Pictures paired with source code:
--------------------------------------------------
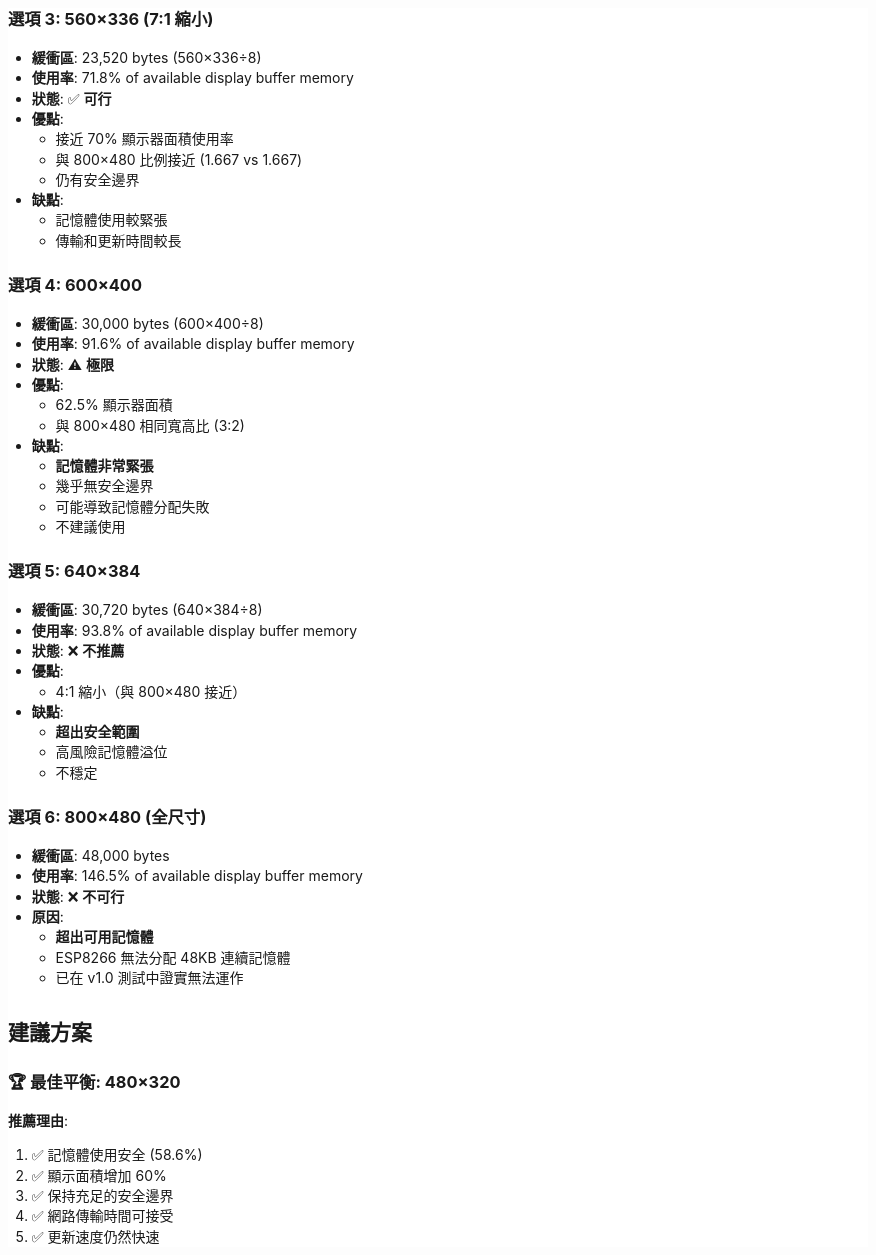 ### 選項 3: 560×336 (7:1 縮小)
- **緩衝區**: 23,520 bytes (560×336÷8)
- **使用率**: 71.8% of available display buffer memory
- **狀態**: ✅ **可行**
- **優點**:
  - 接近 70% 顯示器面積使用率
  - 與 800×480 比例接近 (1.667 vs 1.667)
  - 仍有安全邊界
- **缺點**:
  - 記憶體使用較緊張
  - 傳輸和更新時間較長

### 選項 4: 600×400
- **緩衝區**: 30,000 bytes (600×400÷8)
- **使用率**: 91.6% of available display buffer memory
- **狀態**: ⚠️ **極限**
- **優點**:
  - 62.5% 顯示器面積
  - 與 800×480 相同寬高比 (3:2)
- **缺點**:
  - **記憶體非常緊張**
  - 幾乎無安全邊界
  - 可能導致記憶體分配失敗
  - 不建議使用

### 選項 5: 640×384
- **緩衝區**: 30,720 bytes (640×384÷8)
- **使用率**: 93.8% of available display buffer memory
- **狀態**: ❌ **不推薦**
- **優點**:
  - 4:1 縮小（與 800×480 接近）
- **缺點**:
  - **超出安全範圍**
  - 高風險記憶體溢位
  - 不穩定

### 選項 6: 800×480 (全尺寸)
- **緩衝區**: 48,000 bytes
- **使用率**: 146.5% of available display buffer memory
- **狀態**: ❌ **不可行**
- **原因**: 
  - **超出可用記憶體**
  - ESP8266 無法分配 48KB 連續記憶體
  - 已在 v1.0 測試中證實無法運作

## 建議方案

### 🏆 最佳平衡: 480×320
**推薦理由**:
1. ✅ 記憶體使用安全 (58.6%)
2. ✅ 顯示面積增加 60%
3. ✅ 保持充足的安全邊界
4. ✅ 網路傳輸時間可接受
5. ✅ 更新速度仍然快速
--------------------------------------------------
**Directions for this task**
What is needed is an exact copy of the data, with the pictures removed.

**Solution for this task**
 ### 選項 3: 560×336 (7:1 縮小)
- **緩衝區**: 23,520 bytes (560×336÷8)
- **使用率**: 71.8% of available display buffer memory
- **狀態**: ✅ **可行**
- **優點**:
  - 接近 70% 顯示器面積使用率
  - 與 800×480 比例接近 (1.667 vs 1.667)
  - 仍有安全邊界
- **缺點**:
  - 記憶體使用較緊張
  - 傳輸和更新時間較長

### 選項 4: 600×400
- **緩衝區**: 30,000 bytes (600×400÷8)
- **使用率**: 91.6% of available display buffer memory
- **狀態**: ⚠️ **極限**
- **優點**:
  - 62.5% 顯示器面積
  - 與 800×480 相同寬高比 (3:2)
- **缺點**:
  - **記憶體非常緊張**
  - 幾乎無安全邊界
  - 可能導致記憶體分配失敗
  - 不建議使用

### 選項 5: 640×384
- **緩衝區**: 30,720 bytes (640×384÷8)
- **使用率**: 93.8% of available display buffer memory
- **狀態**: ❌ **不推薦**
- **優點**:
  - 4:1 縮小（與 800×480 接近）
- **缺點**:
  - **超出安全範圍**
  - 高風險記憶體溢位
  - 不穩定

### 選項 6: 800×480 (全尺寸)
- **緩衝區**: 48,000 bytes
- **使用率**: 146.5% of available display buffer memory
- **狀態**: ❌ **不可行**
- **原因**: 
  - **超出可用記憶體**
  - ESP8266 無法分配 48KB 連續記憶體
  - 已在 v1.0 測試中證實無法運作

## 建議方案

### 🏆 最佳平衡: 480×320
**推薦理由**:
1. ✅ 記憶體使用安全 (58.6%)
2. ✅ 顯示面積增加 60%
3. ✅ 保持充足的安全邊界
4. ✅ 網路傳輸時間可接受
5. ✅ 更新速度仍然快速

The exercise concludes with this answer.